What you will do ::
Your answer should be every line of the entries that has the string "FIFO" in it.

(Rendered images with source text)

◆ ◆ ◆ ◆

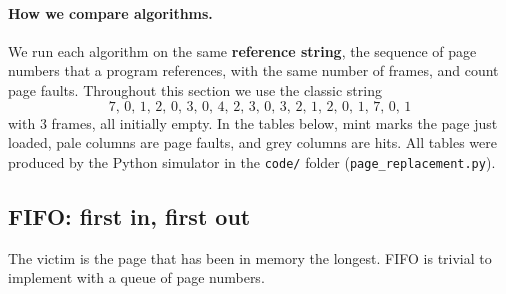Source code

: \documentclass[11pt,a4paper]{article}
\newcommand{\term}[1]{\textbf{\color{mintdeep}#1}}
\newcommand{\cmd}[1]{\texttt{#1}}
\begin{document}
\paragraph{How we compare algorithms.} We run each algorithm on the same \term{reference string}, the sequence of page numbers that a program references, with the same number of frames, and count page faults. Throughout this section we use the classic string
\[
7,\,0,\,1,\,2,\,0,\,3,\,0,\,4,\,2,\,3,\,0,\,3,\,2,\,1,\,2,\,0,\,1,\,7,\,0,\,1
\]
with $3$ frames, all initially empty. In the tables below, mint marks the page just loaded, pale columns are page faults, and grey columns are hits. All tables were produced by the Python simulator in the \texttt{code/} folder (\cmd{page\_replacement.py}).

\subsection{FIFO: first in, first out}

The victim is the page that has been in memory the longest. FIFO is trivial to implement with a queue of page numbers.
\end{document}
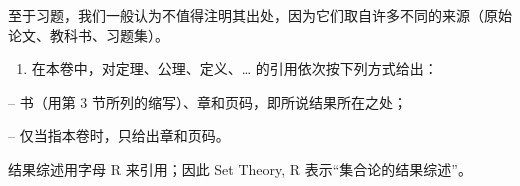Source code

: 至于习题，我们一般认为不值得注明其出处，因为它们取自许多不同的来源（原始论文、教科书、习题集）。

\begin{enumerate}
\def\labelenumi{\arabic{enumi}.}
\setcounter{enumi}{10}
\tightlist
\item
  在本卷中，对定理、公理、定义、\ldots{} 的引用依次按下列方式给出：
\end{enumerate}

-- 书（用第 3 节所列的缩写）、章和页码，即所说结果所在之处；

-- 仅当指本卷时，只给出章和页码。

结果综述用字母 R 来引用；因此 Set Theory, R 表示“集合论的结果综述”。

◆ ◆ ◆ ◆

Solution to the exercise ::
\subsection{FIFO: first in, first out}
The victim is the page that has been in memory the longest. FIFO is trivial to implement with a queue of page numbers.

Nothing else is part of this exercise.